(Excerpts from a dataset)
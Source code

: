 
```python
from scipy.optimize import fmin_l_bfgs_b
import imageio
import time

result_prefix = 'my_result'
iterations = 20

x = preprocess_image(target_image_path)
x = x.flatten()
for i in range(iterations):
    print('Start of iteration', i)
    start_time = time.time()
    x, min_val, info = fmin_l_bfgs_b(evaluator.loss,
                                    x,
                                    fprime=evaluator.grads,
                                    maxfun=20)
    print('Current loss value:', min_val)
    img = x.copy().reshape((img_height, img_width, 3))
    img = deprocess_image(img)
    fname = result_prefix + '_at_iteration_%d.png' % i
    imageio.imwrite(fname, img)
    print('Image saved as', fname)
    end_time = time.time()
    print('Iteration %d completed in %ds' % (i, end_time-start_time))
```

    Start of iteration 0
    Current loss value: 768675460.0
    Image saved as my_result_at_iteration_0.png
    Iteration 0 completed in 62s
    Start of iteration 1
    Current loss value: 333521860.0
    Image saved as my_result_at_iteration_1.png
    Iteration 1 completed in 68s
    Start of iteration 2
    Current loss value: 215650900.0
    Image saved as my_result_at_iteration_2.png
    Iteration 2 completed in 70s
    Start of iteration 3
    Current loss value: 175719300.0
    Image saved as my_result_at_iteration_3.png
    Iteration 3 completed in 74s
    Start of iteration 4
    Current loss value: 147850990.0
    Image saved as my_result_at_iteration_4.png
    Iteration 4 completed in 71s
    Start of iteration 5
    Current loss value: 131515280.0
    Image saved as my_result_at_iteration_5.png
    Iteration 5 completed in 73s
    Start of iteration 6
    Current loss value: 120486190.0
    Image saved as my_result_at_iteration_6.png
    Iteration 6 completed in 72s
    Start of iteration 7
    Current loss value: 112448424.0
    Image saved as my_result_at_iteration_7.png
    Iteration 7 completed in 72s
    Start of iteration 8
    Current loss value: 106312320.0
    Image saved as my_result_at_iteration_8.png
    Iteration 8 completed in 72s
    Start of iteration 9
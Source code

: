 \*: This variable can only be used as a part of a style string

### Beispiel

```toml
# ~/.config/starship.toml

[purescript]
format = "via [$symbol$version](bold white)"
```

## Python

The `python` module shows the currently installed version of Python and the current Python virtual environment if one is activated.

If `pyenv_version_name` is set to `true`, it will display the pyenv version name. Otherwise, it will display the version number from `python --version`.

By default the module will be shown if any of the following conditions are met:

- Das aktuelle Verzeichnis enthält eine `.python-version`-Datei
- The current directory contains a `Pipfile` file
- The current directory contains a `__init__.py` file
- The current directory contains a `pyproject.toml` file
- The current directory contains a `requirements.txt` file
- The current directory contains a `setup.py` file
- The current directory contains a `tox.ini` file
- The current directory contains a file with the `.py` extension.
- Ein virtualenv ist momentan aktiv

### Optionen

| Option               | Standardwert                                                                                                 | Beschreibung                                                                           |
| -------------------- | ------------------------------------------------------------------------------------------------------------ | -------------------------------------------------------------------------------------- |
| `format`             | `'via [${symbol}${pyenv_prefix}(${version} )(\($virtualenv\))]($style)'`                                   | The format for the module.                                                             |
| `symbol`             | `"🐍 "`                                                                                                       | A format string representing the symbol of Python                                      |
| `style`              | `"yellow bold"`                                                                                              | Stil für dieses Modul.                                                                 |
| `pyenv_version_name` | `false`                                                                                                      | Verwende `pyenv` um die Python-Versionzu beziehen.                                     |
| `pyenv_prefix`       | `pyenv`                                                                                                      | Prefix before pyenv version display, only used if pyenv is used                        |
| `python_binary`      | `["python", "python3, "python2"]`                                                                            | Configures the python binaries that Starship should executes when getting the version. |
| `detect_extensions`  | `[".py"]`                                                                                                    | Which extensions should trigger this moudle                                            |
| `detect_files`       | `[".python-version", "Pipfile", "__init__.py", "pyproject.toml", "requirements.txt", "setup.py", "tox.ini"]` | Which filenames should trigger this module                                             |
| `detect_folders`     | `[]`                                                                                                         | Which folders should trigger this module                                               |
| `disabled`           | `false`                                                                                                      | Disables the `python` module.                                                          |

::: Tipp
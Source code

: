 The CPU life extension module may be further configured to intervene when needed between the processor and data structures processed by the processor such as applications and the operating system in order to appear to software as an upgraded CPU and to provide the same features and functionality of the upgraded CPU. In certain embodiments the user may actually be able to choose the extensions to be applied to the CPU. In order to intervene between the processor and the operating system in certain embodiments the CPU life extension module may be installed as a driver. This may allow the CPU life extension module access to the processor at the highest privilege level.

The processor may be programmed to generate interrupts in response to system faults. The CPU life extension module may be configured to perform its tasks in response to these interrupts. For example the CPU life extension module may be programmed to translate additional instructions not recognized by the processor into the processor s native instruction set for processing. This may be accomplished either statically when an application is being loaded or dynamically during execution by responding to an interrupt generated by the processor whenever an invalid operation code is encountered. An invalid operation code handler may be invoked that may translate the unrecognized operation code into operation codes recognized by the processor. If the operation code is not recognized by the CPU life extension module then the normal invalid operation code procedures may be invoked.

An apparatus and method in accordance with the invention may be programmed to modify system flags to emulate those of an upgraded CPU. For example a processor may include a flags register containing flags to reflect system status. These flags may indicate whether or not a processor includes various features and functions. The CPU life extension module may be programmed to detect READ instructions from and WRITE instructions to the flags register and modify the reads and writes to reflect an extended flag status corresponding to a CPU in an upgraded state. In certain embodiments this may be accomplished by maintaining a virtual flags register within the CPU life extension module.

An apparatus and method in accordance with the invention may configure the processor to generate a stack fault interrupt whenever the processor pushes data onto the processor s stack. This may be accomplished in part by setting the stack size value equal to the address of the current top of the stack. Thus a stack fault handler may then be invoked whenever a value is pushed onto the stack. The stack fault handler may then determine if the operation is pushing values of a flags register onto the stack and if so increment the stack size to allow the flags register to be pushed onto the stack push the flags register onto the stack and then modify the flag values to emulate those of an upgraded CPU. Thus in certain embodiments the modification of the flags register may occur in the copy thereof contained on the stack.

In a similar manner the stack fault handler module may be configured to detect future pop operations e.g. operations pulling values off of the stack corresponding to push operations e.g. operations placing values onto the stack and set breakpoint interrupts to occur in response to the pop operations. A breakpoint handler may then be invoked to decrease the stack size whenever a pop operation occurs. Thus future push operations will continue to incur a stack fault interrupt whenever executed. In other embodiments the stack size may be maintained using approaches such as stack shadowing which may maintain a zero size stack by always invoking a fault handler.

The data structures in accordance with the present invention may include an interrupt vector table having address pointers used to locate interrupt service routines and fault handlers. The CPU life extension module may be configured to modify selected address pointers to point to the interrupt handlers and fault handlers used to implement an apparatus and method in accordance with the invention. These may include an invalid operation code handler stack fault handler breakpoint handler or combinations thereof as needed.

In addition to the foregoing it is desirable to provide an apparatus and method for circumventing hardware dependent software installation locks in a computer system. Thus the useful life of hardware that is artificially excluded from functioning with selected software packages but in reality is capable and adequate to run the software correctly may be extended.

» **How to complete this task**
Find the word "loss" in the data and show each line that holds it.

» **Solution to this problem**
    x, min_val, info = fmin_l_bfgs_b(evaluator.loss,
    print('Current loss value:', min_val)
    Current loss value: 768675460.0
    Current loss value: 333521860.0
    Current loss value: 215650900.0
    Current loss value: 175719300.0
    Current loss value: 147850990.0
    Current loss value: 131515280.0
    Current loss value: 120486190.0
    Current loss value: 112448424.0
    Current loss value: 106312320.0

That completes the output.